WHAT NEEDS TO BE DONE
Only the lines of the data holding the string "검사자의" need to be returned.

[Stored items from a collection]
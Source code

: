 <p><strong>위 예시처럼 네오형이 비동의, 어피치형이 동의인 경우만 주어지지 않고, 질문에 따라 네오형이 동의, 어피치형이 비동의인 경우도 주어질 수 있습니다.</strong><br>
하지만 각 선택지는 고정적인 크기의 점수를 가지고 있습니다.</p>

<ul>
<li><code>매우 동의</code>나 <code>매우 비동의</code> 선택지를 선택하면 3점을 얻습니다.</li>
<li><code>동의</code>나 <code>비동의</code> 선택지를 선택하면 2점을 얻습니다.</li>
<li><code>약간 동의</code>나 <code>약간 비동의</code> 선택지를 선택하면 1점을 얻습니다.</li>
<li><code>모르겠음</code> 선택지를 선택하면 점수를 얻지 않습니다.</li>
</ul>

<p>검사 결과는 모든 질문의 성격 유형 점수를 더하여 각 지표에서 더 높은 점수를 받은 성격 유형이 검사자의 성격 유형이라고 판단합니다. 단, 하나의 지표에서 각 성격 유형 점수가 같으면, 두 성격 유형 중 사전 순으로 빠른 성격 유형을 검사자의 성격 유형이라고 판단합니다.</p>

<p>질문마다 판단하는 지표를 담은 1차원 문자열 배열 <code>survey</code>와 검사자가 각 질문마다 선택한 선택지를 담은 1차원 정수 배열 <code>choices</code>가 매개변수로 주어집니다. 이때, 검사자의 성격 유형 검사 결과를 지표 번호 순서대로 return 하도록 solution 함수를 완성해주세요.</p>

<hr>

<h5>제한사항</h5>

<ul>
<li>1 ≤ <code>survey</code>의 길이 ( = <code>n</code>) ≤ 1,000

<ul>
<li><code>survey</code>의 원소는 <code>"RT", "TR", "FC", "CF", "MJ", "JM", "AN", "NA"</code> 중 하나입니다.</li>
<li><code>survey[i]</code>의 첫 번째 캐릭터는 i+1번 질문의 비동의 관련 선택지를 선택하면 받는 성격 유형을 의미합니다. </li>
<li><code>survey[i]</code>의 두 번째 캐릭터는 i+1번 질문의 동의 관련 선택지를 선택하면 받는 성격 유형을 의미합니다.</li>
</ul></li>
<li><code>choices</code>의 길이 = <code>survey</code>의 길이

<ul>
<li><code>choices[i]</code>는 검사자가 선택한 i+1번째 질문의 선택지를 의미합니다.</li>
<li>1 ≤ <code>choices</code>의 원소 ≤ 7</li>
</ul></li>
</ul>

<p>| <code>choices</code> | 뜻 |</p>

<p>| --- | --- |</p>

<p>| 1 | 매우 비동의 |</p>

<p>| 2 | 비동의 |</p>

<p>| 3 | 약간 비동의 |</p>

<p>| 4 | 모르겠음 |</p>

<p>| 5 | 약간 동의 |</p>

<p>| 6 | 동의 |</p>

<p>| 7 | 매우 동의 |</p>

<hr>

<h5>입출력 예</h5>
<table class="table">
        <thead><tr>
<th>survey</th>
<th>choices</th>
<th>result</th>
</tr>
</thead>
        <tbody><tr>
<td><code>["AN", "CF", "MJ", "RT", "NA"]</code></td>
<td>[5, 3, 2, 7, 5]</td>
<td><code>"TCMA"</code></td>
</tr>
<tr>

YOUR SOLUTION
<p>검사 결과는 모든 질문의 성격 유형 점수를 더하여 각 지표에서 더 높은 점수를 받은 성격 유형이 검사자의 성격 유형이라고 판단합니다. 단, 하나의 지표에서 각 성격 유형 점수가 같으면, 두 성격 유형 중 사전 순으로 빠른 성격 유형을 검사자의 성격 유형이라고 판단합니다.</p>
<p>질문마다 판단하는 지표를 담은 1차원 문자열 배열 <code>survey</code>와 검사자가 각 질문마다 선택한 선택지를 담은 1차원 정수 배열 <code>choices</code>가 매개변수로 주어집니다. 이때, 검사자의 성격 유형 검사 결과를 지표 번호 순서대로 return 하도록 solution 함수를 완성해주세요.</p>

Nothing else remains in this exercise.